En este caso fui a comer con Ángel y su mujer, los propietarios de la Casa do Queixo. Soy muy reacio a aceptar invitaciones porque temo que puedan coartar, y ya se sabe que a los periodistas nos invitan mucho y de todas partes… para que digamos que todo es maravilloso. Luego tienes que dar un mandoble y el que ayer te invitó te telefonea indignado porque has sido amigo traidor e infiel, y yo estoy harto de decir que mis amigos los elijo yo. En fin, así es esta profesión.

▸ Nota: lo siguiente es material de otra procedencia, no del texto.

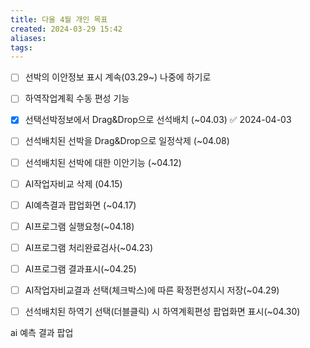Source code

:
 ```yaml
---
title: 다울 4월 개인 목표
created: 2024-03-29 15:42
aliases: 
tags:
---
```

- [ ] 선박의 이안정보 표시 계속(03.29~) 나중에 하기로
- [ ] 하역작업계획 수동 편성 기능
- [x] 선택선박정보에서 Drag&Drop으로 선석배치 (~04.03) ✅ 2024-04-03
- [ ] 선석배치된 선박을 Drag&Drop으로 일정삭제 (~04.08)
- [ ] 선석배치된 선박에 대한 이안기능 (~04.12)
- [ ] AI작업자비교 삭제 (04.15)
- [ ] AI예측결과 팝업화면 (~04.17)
- [ ] AI프로그램 실행요청(~04.18)
- [ ] AI프로그램 처리완료검사(~04.23)
- [ ] AI프로그램 결과표시(~04.25)
- [ ] AI작업자비교결과 선택(체크박스)에 따른 확정편성지시 저장(~04.29)
- [ ] 선석배치된 하역기 선택(더블클릭) 시 하역계획편성 팝업화면 표시(~04.30)


ai 예측 결과 팝업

Pero Ángel llevaba insistiendo meses y meses, con constancia digna de mejor causa, de manera que llegó un momento en que me pareció hasta descortés darle un portazo. Además, en el fondo era comida de trabajo puesto que quería presentarme a varios amigos con negocios en el mundo rural. De forma que 12 personas nos pusimos ciegas de excelentes entremeses, pollo de la casa, cordero (¡sensacional!), jarrete, raxo con queso de la propia casa… en fin, que hasta me dejé llevar y tomé una taza de café, con el previsible resultado de que cerca de la una tenía los ojos como platos.

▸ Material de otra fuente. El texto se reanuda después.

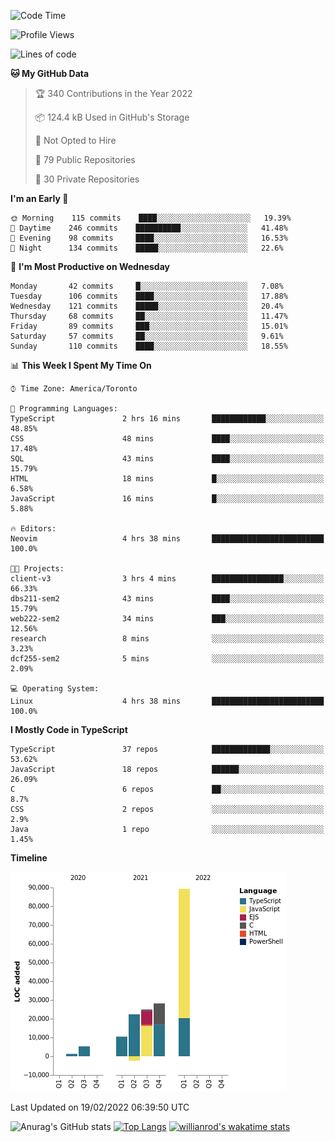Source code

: <!--START_SECTION:waka-->
![Code Time](http://img.shields.io/badge/Code%20Time-154%20hrs%2015%20mins-blue)

![Profile Views](http://img.shields.io/badge/Profile%20Views-17-blue)

![Lines of code](https://img.shields.io/badge/From%20Hello%20World%20I%27ve%20Written-180%20Thousand%20lines%20of%20code-blue)

**🐱 My GitHub Data** 

> 🏆 340 Contributions in the Year 2022
 > 
> 📦 124.4 kB Used in GitHub's Storage 
 > 
> 🚫 Not Opted to Hire
 > 
> 📜 79 Public Repositories 
 > 
> 🔑 30 Private Repositories  
 > 
**I'm an Early 🐤** 

```text
🌞 Morning    115 commits    ████░░░░░░░░░░░░░░░░░░░░░   19.39% 
🌆 Daytime    246 commits    ██████████░░░░░░░░░░░░░░░   41.48% 
🌃 Evening    98 commits     ████░░░░░░░░░░░░░░░░░░░░░   16.53% 
🌙 Night      134 commits    █████░░░░░░░░░░░░░░░░░░░░   22.6%

```
📅 **I'm Most Productive on Wednesday** 

```text
Monday       42 commits     █░░░░░░░░░░░░░░░░░░░░░░░░   7.08% 
Tuesday      106 commits    ████░░░░░░░░░░░░░░░░░░░░░   17.88% 
Wednesday    121 commits    █████░░░░░░░░░░░░░░░░░░░░   20.4% 
Thursday     68 commits     ██░░░░░░░░░░░░░░░░░░░░░░░   11.47% 
Friday       89 commits     ███░░░░░░░░░░░░░░░░░░░░░░   15.01% 
Saturday     57 commits     ██░░░░░░░░░░░░░░░░░░░░░░░   9.61% 
Sunday       110 commits    ████░░░░░░░░░░░░░░░░░░░░░   18.55%

```


📊 **This Week I Spent My Time On** 

```text
⌚︎ Time Zone: America/Toronto

💬 Programming Languages: 
TypeScript               2 hrs 16 mins       ████████████░░░░░░░░░░░░░   48.85% 
CSS                      48 mins             ████░░░░░░░░░░░░░░░░░░░░░   17.48% 
SQL                      43 mins             ████░░░░░░░░░░░░░░░░░░░░░   15.79% 
HTML                     18 mins             █░░░░░░░░░░░░░░░░░░░░░░░░   6.58% 
JavaScript               16 mins             █░░░░░░░░░░░░░░░░░░░░░░░░   5.88%

🔥 Editors: 
Neovim                   4 hrs 38 mins       █████████████████████████   100.0%

🐱‍💻 Projects: 
client-v3                3 hrs 4 mins        ████████████████░░░░░░░░░   66.33% 
dbs211-sem2              43 mins             ████░░░░░░░░░░░░░░░░░░░░░   15.79% 
web222-sem2              34 mins             ███░░░░░░░░░░░░░░░░░░░░░░   12.56% 
research                 8 mins              ░░░░░░░░░░░░░░░░░░░░░░░░░   3.23% 
dcf255-sem2              5 mins              ░░░░░░░░░░░░░░░░░░░░░░░░░   2.09%

💻 Operating System: 
Linux                    4 hrs 38 mins       █████████████████████████   100.0%

```

**I Mostly Code in TypeScript** 

```text
TypeScript               37 repos            █████████████░░░░░░░░░░░░   53.62% 
JavaScript               18 repos            ██████░░░░░░░░░░░░░░░░░░░   26.09% 
C                        6 repos             ██░░░░░░░░░░░░░░░░░░░░░░░   8.7% 
CSS                      2 repos             ░░░░░░░░░░░░░░░░░░░░░░░░░   2.9% 
Java                     1 repo              ░░░░░░░░░░░░░░░░░░░░░░░░░   1.45%

```


**Timeline**

![Chart not found](https://raw.githubusercontent.com/wise-introvert/wise-introvert/master/charts/bar_graph.png) 


 Last Updated on 19/02/2022 06:39:50 UTC
<!--END_SECTION:waka-->

![Anurag's GitHub stats](https://github-readme-stats.vercel.app/api?username=wise-introvert&count_private=true&show_icons=true)
[![Top Langs](https://github-readme-stats.vercel.app/api/top-langs/?username=wise-introvert&langs_count=10)](https://github.com/anuraghazra/github-readme-stats)
[![willianrod's wakatime stats](https://github-readme-stats.vercel.app/api/wakatime?username=wiseintrovert)](https://github.com/anuraghazra/github-readme-stats)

Y como el yantar fue relajado, no tomé notas, así que con mi proverbial despiste no sé cómo se llamaba nadie. A mi derecha estaba el propietario de Avifauna, una iniciativa lucense que me sonó bien y quedé en ir por allí (en La Voz de Galicia ya hemos publicado algunas cosas). A mi izquierda estaba el hijo de Maruja y Antonio, los dueños del sobresaliente Muíño de Pena, de turismo rural y en el municipio coruñés de O Pino, gente muy trabajadora y amabilísima. Enfrente tenía a muy grata moza que se ha metido en una aventura digna de aplauso: rescatar Casa Anduriña, también de turismo rural, centrándose principal pero no exclusivamente en grupos. Y más gente, claro, pero lo dicho: la memoria nunca fue mi fuerte. Durante horas ni siquiera fui capaz de recordar el nombre de la mujer que lleva adelante la gran cantidad de actividades que desarrollan en la Casa do Queixo durante todo el año pensando en los niños, a quien conocí ayer y con quien había hablado en varias ocasiones (perdona, Belén).

Eso sí, a la vuelta me detuve un momento en el monasterio. A comprar una mermelada, claro, de la fábrica esa que Francisco Dotras colaboró a montar. Porque el monasterio de Sobrado dos Monxes y la permanencia de su activa comunidad requiere el esfuerzo de todos. En lo que sea: no hay ayuda pequeña.